They've concluded that the observed waveforms are most consistent with an "anti-crack", which is to say the reduction of a long, thin gap.
The most relevant figure from their work:
Figure 6. Source type plot based on Bowers and Hudson (1999). In this plot earthquake, explosion and collapse data from Ford et al. (2007) is compared to the August 6th event (red star). The August 6th event plots in the general moment tensor space that defines an closing crack, or collapse. The event is located well outside the region occupied by tectonic earthquakes.
Link to the full report (omitted from my comment above):
Seismic Moment Tensor Report for the 06 Aug 2007, M3.9 Seismic event in central Utah
Prepared by: Sean Ford, Douglas Dreger, Peggy Hellweg and Bob Uhrhammer
They additionally model the energy released at 1.92*10^22 dyne*cm (about 2*10^15 joules for the SI world) which is roughly ~500kilotons of TNT. That corresponds to a moment magnitude of 4.2. The magnitude of 3.9 that has been widely reported is the assigned Local Magnitude, which I assume the USGS has been reporting due to the initial difficulties in calculating the mechanism and the associated uncertainty in the moment...
It should also be noted that although the conclusion that this was a collapse-type event is fairly robust, not too much detail about the exact motion or the exact mechanism of stress release can be developed with this sort of analysis.
We can't, for example, say where in a modeled cavity the collapse initiated and in what direction it propagated. Given engineering data from the mine and a detailed model of the propagation paths to the stations which recorded the events, a priori models of the collapse could be evaluated against the observed waveforms.

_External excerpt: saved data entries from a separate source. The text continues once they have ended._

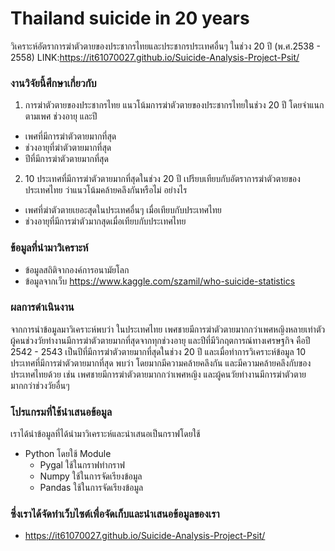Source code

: # Thailand suicide in 20 years
วิเคราะห์อัตราการฆ่าตัวตายของประชากรไทยและประชากรประเทศอื่นๆ ในช่วง 20 ปี (พ.ศ.2538 - 2558)
  LINK:https://it61070027.github.io/Suicide-Analysis-Project-Psit/
### งานวิจัยนี้ศึกษาเกี่ยวกับ 
1. การฆ่าตัวตายของประชากรไทย แนวโน้มการฆ่าตัวตายของประชากรไทยในช่วง 20 ปี โดยจำแนกตามเพศ ช่วงอายุ และปี
  - เพศที่มีการฆ่าตัวตายมากที่สุด
  - ช่วงอายุที่ฆ่าตัวตายมากที่สุด
  - ปีที่มีการฆ่าตัวตายมากที่สุด
2. 10 ประเทศที่มีการฆ่าตัวตายมากที่สุดในช่วง 20 ปี เปรียบเทียบกับอัตราการฆ่าตัวตายของประเทศไทย ว่าแนวโน้มคล้ายคลึงกันหรือไม่ อย่างไร
  - เพศที่ฆ่าตัวตายเยอะสุดในประเทศอื่นๆ เมื่อเทียบกับประเทศไทย
  - ช่วงอายุที่มีการฆ่าตัวมากสุดเมื่อเทียบกับประเทศไทย

### ข้อมูลที่นำมาวิเคราะห์
  - ข้อมูลสถิติจากองค์การอนามัยโลก
  - ข้อมูลจากเว็บ https://www.kaggle.com/szamil/who-suicide-statistics

### ผลการดำเนินงาน
จากการนำข้อมูลมาวิเคราะห์พบว่า ในประเทศไทย เพศชายมีการฆ่าตัวตายมากกว่าเพศหญิงหลายเท่าตัว ผู้คนช่วงวัยทำงานมีการฆ่าตัวตายมากที่สุดจากทุกช่วงอายุ และปีที่มีวิกฤตการณ์ทางเศรษฐกิจ คือปี 2542 - 2543 เป็นปีที่มีการฆ่าตัวตายมากที่สุดในช่วง 20 ปี และเมื่อทำการวิเคราะห์ข้อมูล 10 ประเทศที่มีการฆ่าตัวตายมากที่สุด พบว่า โดยมากมีความคล้ายคลึงกัน และมีความคล้ายคลึงกับของประเทศไทยด้วย เช่น เพศชายมีการฆ่าตัวตายมากกว่าเพศหญิง และผู้คนวัยทำงานมีการฆ่าตัวตายมากกว่าช่วงวัยอื่นๆ 

### โปรแกรมที่ใช้นำเสนอข้อมูล
   เราได้นำข้อมูลที่ได้นำมาวิเคราะห์และนำเสนอเป็นกราฟโดยใช้
  - Python
  โดยใช้ Module
    - Pygal ใช้ในกราฟทำกราฟ
    - Numpy ใช้ในการจัดเรียงข้อมูล
    - Pandas ใช้ในการจัดเรียงข้อมูล
### ซึ่งเราได้จัดทำเว็บไซต์เพื่อจัดเก็บและนำเสนอข้อมูลของเรา
   - https://it61070027.github.io/Suicide-Analysis-Project-Psit/



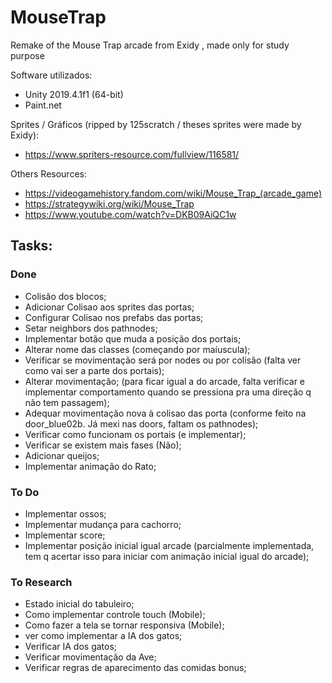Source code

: # MouseTrap
Remake of the Mouse Trap arcade from Exidy , made only for study purpose

Software utilizados:
- Unity 2019.4.1f1 (64-bit)
- Paint.net

Sprites / Gráficos (ripped by 125scratch / theses sprites were made by Exidy):
- https://www.spriters-resource.com/fullview/116581/

Others Resources:
- https://videogamehistory.fandom.com/wiki/Mouse_Trap_(arcade_game)
- https://strategywiki.org/wiki/Mouse_Trap
- https://www.youtube.com/watch?v=DKB09AiQC1w

## Tasks:
### Done
- Colisão dos blocos; 
- Adicionar Colisao aos sprites das portas;
- Configurar Colisao nos prefabs das portas;
- Setar neighbors dos pathnodes;
- Implementar botão que muda a posição dos portais;
- Alterar nome das classes (começando por maíuscula);
- Verificar se movimentação será por nodes ou por colisão (falta ver como vai ser a parte dos portais);
- Alterar movimentação; (para ficar igual a do arcade, falta verificar e implementar comportamento quando se pressiona pra uma direção q não tem passagem);
- Adequar movimentação nova à colisao das porta (conforme feito na door_blue02b. Já mexi nas doors, faltam os pathnodes);
- Verificar como funcionam os portais (e implementar);
- Verificar se existem mais fases (Não);
- Adicionar queijos;
- Implementar animação do Rato;


### To Do
- Implementar ossos;
- Implementar mudança para cachorro;
- Implementar score;
- Implementar posição inicial igual arcade (parcialmente implementada, tem q acertar isso para iniciar com animação inicial igual do arcade);


### To Research
- Estado inicial do tabuleiro;
- Como implementar controle touch (Mobile);
- Como fazer a tela se tornar responsiva (Mobile);
- ver como implementar a IA dos gatos;
- Verificar IA dos gatos;
- Verificar movimentação da Ave;
- Verificar regras de aparecimento das comidas bonus;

None of these exercises can provide much information of use to the rescuers, unfortunately :( Here's hoping there's promising news from the drill team soon...

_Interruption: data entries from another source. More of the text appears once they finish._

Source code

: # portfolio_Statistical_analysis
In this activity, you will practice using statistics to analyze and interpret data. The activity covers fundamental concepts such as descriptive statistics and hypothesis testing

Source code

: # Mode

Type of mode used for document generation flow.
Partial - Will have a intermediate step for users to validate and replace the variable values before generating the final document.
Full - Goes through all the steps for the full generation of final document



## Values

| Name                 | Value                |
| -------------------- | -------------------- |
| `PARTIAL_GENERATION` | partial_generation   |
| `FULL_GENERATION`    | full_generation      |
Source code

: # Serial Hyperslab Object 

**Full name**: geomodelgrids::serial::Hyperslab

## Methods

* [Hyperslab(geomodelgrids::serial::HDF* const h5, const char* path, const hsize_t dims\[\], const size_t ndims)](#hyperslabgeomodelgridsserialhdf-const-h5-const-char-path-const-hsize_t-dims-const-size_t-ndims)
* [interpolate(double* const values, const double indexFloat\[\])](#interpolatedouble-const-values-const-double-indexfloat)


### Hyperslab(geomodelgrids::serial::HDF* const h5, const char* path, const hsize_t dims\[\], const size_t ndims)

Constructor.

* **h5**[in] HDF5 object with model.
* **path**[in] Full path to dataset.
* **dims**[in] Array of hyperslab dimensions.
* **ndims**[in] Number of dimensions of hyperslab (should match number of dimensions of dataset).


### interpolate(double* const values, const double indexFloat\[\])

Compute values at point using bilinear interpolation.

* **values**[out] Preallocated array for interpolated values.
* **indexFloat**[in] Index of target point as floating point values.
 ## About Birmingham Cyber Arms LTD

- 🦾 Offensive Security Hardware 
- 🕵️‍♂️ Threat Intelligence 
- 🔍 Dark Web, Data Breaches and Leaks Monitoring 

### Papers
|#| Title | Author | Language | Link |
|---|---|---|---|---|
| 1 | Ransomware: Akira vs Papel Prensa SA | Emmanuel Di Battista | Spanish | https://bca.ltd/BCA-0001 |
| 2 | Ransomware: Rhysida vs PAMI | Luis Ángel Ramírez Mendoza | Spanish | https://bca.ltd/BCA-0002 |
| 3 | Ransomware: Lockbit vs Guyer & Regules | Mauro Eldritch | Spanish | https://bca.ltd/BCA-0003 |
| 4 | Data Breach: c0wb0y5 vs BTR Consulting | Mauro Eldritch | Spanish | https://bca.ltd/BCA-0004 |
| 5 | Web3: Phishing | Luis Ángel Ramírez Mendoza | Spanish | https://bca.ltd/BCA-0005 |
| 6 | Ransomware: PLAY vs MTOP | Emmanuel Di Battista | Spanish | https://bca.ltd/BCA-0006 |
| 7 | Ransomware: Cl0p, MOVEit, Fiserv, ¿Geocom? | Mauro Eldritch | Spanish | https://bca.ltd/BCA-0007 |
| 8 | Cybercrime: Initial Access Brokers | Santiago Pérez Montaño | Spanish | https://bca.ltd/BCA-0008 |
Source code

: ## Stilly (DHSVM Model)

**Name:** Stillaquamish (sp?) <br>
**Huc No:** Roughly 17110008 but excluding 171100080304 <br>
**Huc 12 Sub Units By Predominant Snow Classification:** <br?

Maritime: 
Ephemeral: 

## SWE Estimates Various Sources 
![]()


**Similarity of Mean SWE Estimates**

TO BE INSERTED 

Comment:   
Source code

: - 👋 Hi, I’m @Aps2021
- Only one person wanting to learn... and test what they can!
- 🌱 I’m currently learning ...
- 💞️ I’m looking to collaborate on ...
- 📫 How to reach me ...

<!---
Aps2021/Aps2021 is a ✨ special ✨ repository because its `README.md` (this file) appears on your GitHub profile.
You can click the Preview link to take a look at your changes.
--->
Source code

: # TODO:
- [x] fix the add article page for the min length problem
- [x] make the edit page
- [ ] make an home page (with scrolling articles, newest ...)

I heard on TV the epicenter of the quake was about 1000 feet below surface and near the back end of the mine. A natural earthquake epicenter was usually from a much deeper level. It seems the roof caved in on top of the miners. They are drilling to determine if there is some airpocket or intact chamber down there.

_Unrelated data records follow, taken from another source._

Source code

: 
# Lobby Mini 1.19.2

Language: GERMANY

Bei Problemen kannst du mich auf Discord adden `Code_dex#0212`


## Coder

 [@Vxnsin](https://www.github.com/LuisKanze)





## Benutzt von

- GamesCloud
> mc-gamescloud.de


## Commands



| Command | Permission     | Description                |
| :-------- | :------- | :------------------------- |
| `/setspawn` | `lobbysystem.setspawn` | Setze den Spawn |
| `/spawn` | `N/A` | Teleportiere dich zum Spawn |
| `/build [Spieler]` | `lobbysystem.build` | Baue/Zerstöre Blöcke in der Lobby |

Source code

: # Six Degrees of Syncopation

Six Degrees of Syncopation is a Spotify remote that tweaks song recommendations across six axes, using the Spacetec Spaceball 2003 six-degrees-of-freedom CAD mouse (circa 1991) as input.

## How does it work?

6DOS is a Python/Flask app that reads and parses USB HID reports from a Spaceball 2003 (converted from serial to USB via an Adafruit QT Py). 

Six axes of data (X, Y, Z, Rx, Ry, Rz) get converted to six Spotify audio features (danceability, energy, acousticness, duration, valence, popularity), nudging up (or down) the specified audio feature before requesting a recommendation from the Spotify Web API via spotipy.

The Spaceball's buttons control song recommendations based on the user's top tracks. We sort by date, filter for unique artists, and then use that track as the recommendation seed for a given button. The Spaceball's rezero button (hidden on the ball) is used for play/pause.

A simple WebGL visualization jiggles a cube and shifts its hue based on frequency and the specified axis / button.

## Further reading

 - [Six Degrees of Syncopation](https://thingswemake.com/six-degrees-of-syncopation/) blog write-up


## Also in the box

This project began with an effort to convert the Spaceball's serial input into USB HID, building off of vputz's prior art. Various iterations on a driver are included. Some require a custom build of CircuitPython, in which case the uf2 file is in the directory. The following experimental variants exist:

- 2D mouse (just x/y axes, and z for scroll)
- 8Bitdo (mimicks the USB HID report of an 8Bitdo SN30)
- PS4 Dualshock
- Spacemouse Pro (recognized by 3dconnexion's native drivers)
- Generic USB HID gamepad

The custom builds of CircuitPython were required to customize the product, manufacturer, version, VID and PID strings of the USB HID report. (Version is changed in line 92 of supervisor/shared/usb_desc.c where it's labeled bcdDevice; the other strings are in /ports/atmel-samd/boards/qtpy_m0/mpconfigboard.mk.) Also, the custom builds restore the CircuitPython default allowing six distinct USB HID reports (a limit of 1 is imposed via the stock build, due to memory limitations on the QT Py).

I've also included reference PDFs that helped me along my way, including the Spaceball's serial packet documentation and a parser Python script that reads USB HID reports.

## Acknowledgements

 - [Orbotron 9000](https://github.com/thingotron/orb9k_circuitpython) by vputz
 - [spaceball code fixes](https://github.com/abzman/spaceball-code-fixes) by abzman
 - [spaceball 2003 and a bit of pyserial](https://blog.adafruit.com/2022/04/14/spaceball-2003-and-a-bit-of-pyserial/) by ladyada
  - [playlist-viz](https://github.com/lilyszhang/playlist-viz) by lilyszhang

Some of this information suggests that one of the overlying beds, that may not have dropped earlier, suddenly broke and dropped down onto the underlying rock pile. That hanging up, and then failing to drop over a large area is what might happen if there were a thick sandstone layer in the roof, but if the cavity transferred upwards I would have thought that it might have been detected in the drilling activity, since intersection with a cavity would lead to lost circulation in the drilling fluid. (Though I don't know what type of drill they are using).